It has been around a year to eighteen months when I immersed myself into learning some fundamentals of modern machine learning techniques.  I’ve thrown myself into the standard mooc courses, gone through more advanced materials on neural networks by Hinton, a legend in this field, and some courses on computational neuroscience.

One of the best tutorials on the web is the Stanfard Deep Learning tutorial.  The pre-requisite is probably the standard mooc course, and from there, the tutorial takes you to more advanced concepts such as stochastic gradient descent methods, sparse auto-encoders, convolutional neural networks, natural language processing, which represents the state of the art currently in how large computer farms help us analyse and understand natural information in text, images, videos, sound and speech.

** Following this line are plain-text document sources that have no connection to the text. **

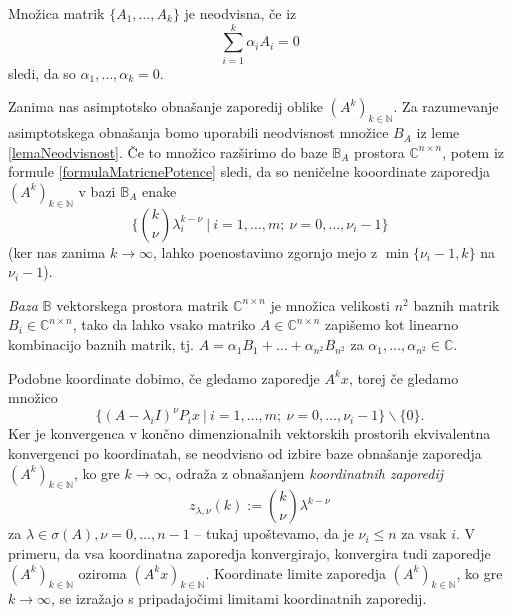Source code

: \documentclass[mat1]{fmfdelo}
\newcommand{\N}{\mathbb N}
\newcommand{\C}{\mathbb C}
\begin{document}
\begin{opomba}
    Množica matrik $\{A_1, \ldots, A_k\}$ je neodvisna, če iz
    \begin{equation*}
        \sum_{i=1}^k \alpha_i A_i = 0
    \end{equation*}
    sledi, da so $\alpha_1, \ldots, \alpha_k = 0$.
\end{opomba}
Zanima nas asimptotsko obnašanje zaporedij oblike $(A^k)_{k\in\N}$. Za razumevanje asimptotskega obnašanja bomo uporabili neodvisnost množice $B_A$ iz leme \ref{lemaNeodvisnost}. Če to množico razširimo do baze $\mathbb{B}_A$ prostora $\C^{n \times n}$, potem iz formule \eqref{formulaMatricnePotence} sledi, da so neničelne kooordinate zaporedja $(A^k)_{k\in\N}$ v bazi $\mathbb{B}_A$ enake
\begin{equation*}
    \Big\{{k \choose \nu} \lambda_i^{k-\nu}\ |\ i = 1, \ldots, m;\ \nu = 0, \ldots, \nu_i-1\Big\}
\end{equation*}
(ker nas zanima $k \rightarrow \infty$, lahko poenostavimo zgornjo mejo z $\min\{\nu_i-1, k\}$ na $\nu_i - 1$).
\begin{opomba}
    \emph{Baza} $\mathbb{B}$ vektorskega prostora matrik $\C^{n\times n}$ je množica velikosti $n^2$ baznih matrik $B_i \in \C^{n\times n}$, tako da lahko vsako matriko $A \in \C^{n\times n}$ zapišemo kot linearno kombinacijo baznih matrik, tj. $A = \alpha_1 B_1 + \ldots + \alpha_{n^2} B_{n^2}$ za $\alpha_1, \ldots, \alpha_{n^2} \in \C$.
\end{opomba}
Podobne koordinate dobimo, če gledamo zaporedje $A^k x$, torej če gledamo množico
\begin{equation*}
    \{(A-\lambda_i I)^{\nu} P_i x\ |\ i = 1, \ldots, m;\ \nu = 0, \ldots, \nu_i - 1\} \backslash \{0\}.
\end{equation*}
Ker je konvergenca v končno dimenzionalnih vektorskih prostorih ekvivalentna konvergenci po koordinatah, se neodvisno od izbire baze obnašanje zaporedja $(A^k)_{k\in\N}$, ko gre $k \rightarrow \infty$, odraža z obnašanjem \emph{koordinatnih zaporedij}
\begin{equation*}
    z_{\lambda, \nu} (k) := {k \choose \nu} \lambda^{k - \nu}
\end{equation*}
za $\lambda \in \sigma(A), \nu = 0, \ldots, n-1$ -- tukaj upoštevamo, da je $\nu_i \leq n$ za vsak $i$. V primeru, da vsa koordinatna zaporedja konvergirajo, konvergira tudi zaporedje $(A^k)_{k\in\N}$ oziroma $(A^k x)_{k\in\N}$. Koordinate limite zaporedja $(A^k)_{k\in\N}$, ko gre $k \rightarrow \infty$, se izražajo s pripadajočimi limitami koordinatnih zaporedij.
\end{document}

The exercise on the sparse auto-encoder was one of my favourite.  Where I thought forward-feeding neural-networks were just a really complicated non-linear function trained to map many-to-few, the auto-encoder takes the output of the forward-feed network and feeds it back by comparing to the original image, hence converting it into a recursive structure with powerful properties in a well defined framework that is easy to train.  This reminds me of the old days of linear signals and systems analysis and control systems theory.

An auto-encoder:

By studying the weights of the auto-encoder neural network, one can get a glimpse of the essense of the data.  For example, by training a sparse auto-encoder to recognise handwritten digits, one can examine the weights of the network, and see what the statistical best filters look like:

digit_10000_train

In the example above, every hand-written sample will be represented by a combination of at most a dozen of the filters above, and the rest will be ignored.  From those dozen filter labels, a simple algorithm will be able to predict with high accuracy what digit was written.  That’s essentially the basics of digit recognition to get up to ~ 97% accuracy.  The last 3% will involve convolutional neural network concepts, although those concepts are more useful in image and object recognition.

What is more interesting though, is to train randomly sampled, say 8×8 images extracted at random from the digits data, rather than the full images, to see if there is something significant in handwriting.  If we randomly sample pieces of sub 8×8-sized images from our full collection, and run the sparse auto-encoder training, we will get the set of weights below:

This tells us that the natural handwritten images are decomposed of a set of edges with various rotation angles.  What is more interesting is if we do this exercise on natural photographs, we will see a similar set of basis vectors that can be used to compress images (or understand them using convolutional neural networks).  Studies in neuroscience also show that certain neurons in our brain fire up when they see edges at certain angles, in a sense, applying a sparse-encoder like process to decode what the brain thinks it is seeing from the eyes.

It goes without saying that this stuff can go quite deep, into a never ending quest to understand how our brains work.